INSTRUCTIONS TO FOLLOW: Return every entry exactly as written.

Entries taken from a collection
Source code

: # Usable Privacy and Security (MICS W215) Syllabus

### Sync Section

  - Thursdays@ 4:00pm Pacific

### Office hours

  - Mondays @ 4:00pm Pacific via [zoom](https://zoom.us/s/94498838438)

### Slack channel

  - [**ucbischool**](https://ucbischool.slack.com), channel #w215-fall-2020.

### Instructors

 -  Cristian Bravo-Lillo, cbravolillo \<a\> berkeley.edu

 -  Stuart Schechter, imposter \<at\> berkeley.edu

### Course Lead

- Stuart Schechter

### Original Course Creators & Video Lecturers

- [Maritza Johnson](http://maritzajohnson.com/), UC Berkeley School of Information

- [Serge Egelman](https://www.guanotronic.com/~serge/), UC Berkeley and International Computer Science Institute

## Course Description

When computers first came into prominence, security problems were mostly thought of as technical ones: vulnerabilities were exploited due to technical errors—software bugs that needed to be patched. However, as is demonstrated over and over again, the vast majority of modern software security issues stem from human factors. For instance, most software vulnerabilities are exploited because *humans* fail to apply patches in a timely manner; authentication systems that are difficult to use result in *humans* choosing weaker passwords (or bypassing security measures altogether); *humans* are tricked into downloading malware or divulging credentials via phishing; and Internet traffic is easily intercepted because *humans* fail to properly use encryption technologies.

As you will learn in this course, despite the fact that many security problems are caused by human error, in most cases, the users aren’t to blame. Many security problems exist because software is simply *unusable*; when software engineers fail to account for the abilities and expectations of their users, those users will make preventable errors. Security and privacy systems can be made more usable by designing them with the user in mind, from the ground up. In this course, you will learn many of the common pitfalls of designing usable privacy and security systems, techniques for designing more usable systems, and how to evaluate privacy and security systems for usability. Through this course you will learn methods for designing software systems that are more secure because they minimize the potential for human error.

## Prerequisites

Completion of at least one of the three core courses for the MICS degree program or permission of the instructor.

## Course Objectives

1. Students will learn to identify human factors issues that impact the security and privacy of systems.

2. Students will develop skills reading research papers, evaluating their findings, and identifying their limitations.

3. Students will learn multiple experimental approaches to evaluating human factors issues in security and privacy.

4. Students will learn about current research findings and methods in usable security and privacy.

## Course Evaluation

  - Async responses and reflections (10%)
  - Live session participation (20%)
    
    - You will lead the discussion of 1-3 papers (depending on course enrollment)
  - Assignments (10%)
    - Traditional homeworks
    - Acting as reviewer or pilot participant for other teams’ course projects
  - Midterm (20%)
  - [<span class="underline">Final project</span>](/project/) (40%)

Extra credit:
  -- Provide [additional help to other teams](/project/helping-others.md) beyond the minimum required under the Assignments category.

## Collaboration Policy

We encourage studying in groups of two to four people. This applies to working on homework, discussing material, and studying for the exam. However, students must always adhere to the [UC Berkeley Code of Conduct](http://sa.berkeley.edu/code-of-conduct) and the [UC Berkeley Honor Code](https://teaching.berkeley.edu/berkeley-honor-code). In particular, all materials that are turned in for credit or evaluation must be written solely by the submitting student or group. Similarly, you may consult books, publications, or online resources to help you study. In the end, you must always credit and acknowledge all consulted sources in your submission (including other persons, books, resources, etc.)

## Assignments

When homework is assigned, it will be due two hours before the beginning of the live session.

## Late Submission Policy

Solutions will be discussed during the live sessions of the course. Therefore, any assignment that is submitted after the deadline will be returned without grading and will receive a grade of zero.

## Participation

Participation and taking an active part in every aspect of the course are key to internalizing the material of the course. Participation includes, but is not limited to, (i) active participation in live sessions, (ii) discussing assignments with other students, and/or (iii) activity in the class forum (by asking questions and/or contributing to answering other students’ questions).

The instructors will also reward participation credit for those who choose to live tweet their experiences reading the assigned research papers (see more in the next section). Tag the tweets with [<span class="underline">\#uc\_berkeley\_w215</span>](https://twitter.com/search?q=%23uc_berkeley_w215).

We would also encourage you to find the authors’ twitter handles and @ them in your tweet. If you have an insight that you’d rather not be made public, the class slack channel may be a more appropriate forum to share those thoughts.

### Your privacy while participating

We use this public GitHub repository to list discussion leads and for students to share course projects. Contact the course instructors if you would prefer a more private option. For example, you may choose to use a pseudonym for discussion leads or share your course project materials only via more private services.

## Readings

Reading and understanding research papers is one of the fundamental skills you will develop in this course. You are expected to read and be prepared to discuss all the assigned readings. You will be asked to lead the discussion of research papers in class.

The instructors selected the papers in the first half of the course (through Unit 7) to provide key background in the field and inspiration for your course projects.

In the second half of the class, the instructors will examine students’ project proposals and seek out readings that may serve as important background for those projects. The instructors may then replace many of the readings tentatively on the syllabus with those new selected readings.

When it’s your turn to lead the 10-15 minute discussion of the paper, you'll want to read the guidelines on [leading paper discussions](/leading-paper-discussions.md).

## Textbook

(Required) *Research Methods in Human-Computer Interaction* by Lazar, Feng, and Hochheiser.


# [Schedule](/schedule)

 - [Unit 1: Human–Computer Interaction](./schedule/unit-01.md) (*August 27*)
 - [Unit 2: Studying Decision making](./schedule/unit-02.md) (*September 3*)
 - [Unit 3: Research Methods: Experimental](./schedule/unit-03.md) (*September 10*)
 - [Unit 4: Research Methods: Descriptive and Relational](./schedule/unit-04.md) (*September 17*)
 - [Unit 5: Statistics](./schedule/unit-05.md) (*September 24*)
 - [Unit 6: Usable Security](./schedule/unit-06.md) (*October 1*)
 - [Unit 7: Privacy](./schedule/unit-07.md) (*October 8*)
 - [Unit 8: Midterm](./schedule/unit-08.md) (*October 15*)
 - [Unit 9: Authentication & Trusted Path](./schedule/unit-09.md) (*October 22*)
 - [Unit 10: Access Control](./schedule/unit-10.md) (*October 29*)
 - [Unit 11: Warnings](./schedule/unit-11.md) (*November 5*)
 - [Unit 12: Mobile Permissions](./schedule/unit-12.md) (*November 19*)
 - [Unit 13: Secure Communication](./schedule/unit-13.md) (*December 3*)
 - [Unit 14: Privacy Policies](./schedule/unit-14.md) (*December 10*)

ANSWER TO THIS PROBLEM:
Source code

: # Usable Privacy and Security (MICS W215) Syllabus

### Sync Section

  - Thursdays@ 4:00pm Pacific

### Office hours

  - Mondays @ 4:00pm Pacific via [zoom](https://zoom.us/s/94498838438)

### Slack channel

  - [**ucbischool**](https://ucbischool.slack.com), channel #w215-fall-2020.

### Instructors

 -  Cristian Bravo-Lillo, cbravolillo \<a\> berkeley.edu

 -  Stuart Schechter, imposter \<at\> berkeley.edu

### Course Lead

- Stuart Schechter

### Original Course Creators & Video Lecturers

- [Maritza Johnson](http://maritzajohnson.com/), UC Berkeley School of Information

- [Serge Egelman](https://www.guanotronic.com/~serge/), UC Berkeley and International Computer Science Institute

## Course Description

When computers first came into prominence, security problems were mostly thought of as technical ones: vulnerabilities were exploited due to technical errors—software bugs that needed to be patched. However, as is demonstrated over and over again, the vast majority of modern software security issues stem from human factors. For instance, most software vulnerabilities are exploited because *humans* fail to apply patches in a timely manner; authentication systems that are difficult to use result in *humans* choosing weaker passwords (or bypassing security measures altogether); *humans* are tricked into downloading malware or divulging credentials via phishing; and Internet traffic is easily intercepted because *humans* fail to properly use encryption technologies.

As you will learn in this course, despite the fact that many security problems are caused by human error, in most cases, the users aren’t to blame. Many security problems exist because software is simply *unusable*; when software engineers fail to account for the abilities and expectations of their users, those users will make preventable errors. Security and privacy systems can be made more usable by designing them with the user in mind, from the ground up. In this course, you will learn many of the common pitfalls of designing usable privacy and security systems, techniques for designing more usable systems, and how to evaluate privacy and security systems for usability. Through this course you will learn methods for designing software systems that are more secure because they minimize the potential for human error.

## Prerequisites

Completion of at least one of the three core courses for the MICS degree program or permission of the instructor.

## Course Objectives

1. Students will learn to identify human factors issues that impact the security and privacy of systems.

2. Students will develop skills reading research papers, evaluating their findings, and identifying their limitations.

3. Students will learn multiple experimental approaches to evaluating human factors issues in security and privacy.

4. Students will learn about current research findings and methods in usable security and privacy.

## Course Evaluation

  - Async responses and reflections (10%)
  - Live session participation (20%)
    
    - You will lead the discussion of 1-3 papers (depending on course enrollment)
  - Assignments (10%)
    - Traditional homeworks
    - Acting as reviewer or pilot participant for other teams’ course projects
  - Midterm (20%)
  - [<span class="underline">Final project</span>](/project/) (40%)

Extra credit:
  -- Provide [additional help to other teams](/project/helping-others.md) beyond the minimum required under the Assignments category.

## Collaboration Policy

We encourage studying in groups of two to four people. This applies to working on homework, discussing material, and studying for the exam. However, students must always adhere to the [UC Berkeley Code of Conduct](http://sa.berkeley.edu/code-of-conduct) and the [UC Berkeley Honor Code](https://teaching.berkeley.edu/berkeley-honor-code). In particular, all materials that are turned in for credit or evaluation must be written solely by the submitting student or group. Similarly, you may consult books, publications, or online resources to help you study. In the end, you must always credit and acknowledge all consulted sources in your submission (including other persons, books, resources, etc.)

## Assignments

When homework is assigned, it will be due two hours before the beginning of the live session.

## Late Submission Policy

Solutions will be discussed during the live sessions of the course. Therefore, any assignment that is submitted after the deadline will be returned without grading and will receive a grade of zero.

## Participation

Participation and taking an active part in every aspect of the course are key to internalizing the material of the course. Participation includes, but is not limited to, (i) active participation in live sessions, (ii) discussing assignments with other students, and/or (iii) activity in the class forum (by asking questions and/or contributing to answering other students’ questions).

The instructors will also reward participation credit for those who choose to live tweet their experiences reading the assigned research papers (see more in the next section). Tag the tweets with [<span class="underline">\#uc\_berkeley\_w215</span>](https://twitter.com/search?q=%23uc_berkeley_w215).

We would also encourage you to find the authors’ twitter handles and @ them in your tweet. If you have an insight that you’d rather not be made public, the class slack channel may be a more appropriate forum to share those thoughts.

### Your privacy while participating

We use this public GitHub repository to list discussion leads and for students to share course projects. Contact the course instructors if you would prefer a more private option. For example, you may choose to use a pseudonym for discussion leads or share your course project materials only via more private services.

## Readings

Reading and understanding research papers is one of the fundamental skills you will develop in this course. You are expected to read and be prepared to discuss all the assigned readings. You will be asked to lead the discussion of research papers in class.

The instructors selected the papers in the first half of the course (through Unit 7) to provide key background in the field and inspiration for your course projects.

In the second half of the class, the instructors will examine students’ project proposals and seek out readings that may serve as important background for those projects. The instructors may then replace many of the readings tentatively on the syllabus with those new selected readings.

When it’s your turn to lead the 10-15 minute discussion of the paper, you'll want to read the guidelines on [leading paper discussions](/leading-paper-discussions.md).

## Textbook

(Required) *Research Methods in Human-Computer Interaction* by Lazar, Feng, and Hochheiser.


# [Schedule](/schedule)

 - [Unit 1: Human–Computer Interaction](./schedule/unit-01.md) (*August 27*)
 - [Unit 2: Studying Decision making](./schedule/unit-02.md) (*September 3*)
 - [Unit 3: Research Methods: Experimental](./schedule/unit-03.md) (*September 10*)
 - [Unit 4: Research Methods: Descriptive and Relational](./schedule/unit-04.md) (*September 17*)
 - [Unit 5: Statistics](./schedule/unit-05.md) (*September 24*)
 - [Unit 6: Usable Security](./schedule/unit-06.md) (*October 1*)
 - [Unit 7: Privacy](./schedule/unit-07.md) (*October 8*)
 - [Unit 8: Midterm](./schedule/unit-08.md) (*October 15*)
 - [Unit 9: Authentication & Trusted Path](./schedule/unit-09.md) (*October 22*)
 - [Unit 10: Access Control](./schedule/unit-10.md) (*October 29*)
 - [Unit 11: Warnings](./schedule/unit-11.md) (*November 5*)
 - [Unit 12: Mobile Permissions](./schedule/unit-12.md) (*November 19*)
 - [Unit 13: Secure Communication](./schedule/unit-13.md) (*December 3*)
 - [Unit 14: Privacy Policies](./schedule/unit-14.md) (*December 10*)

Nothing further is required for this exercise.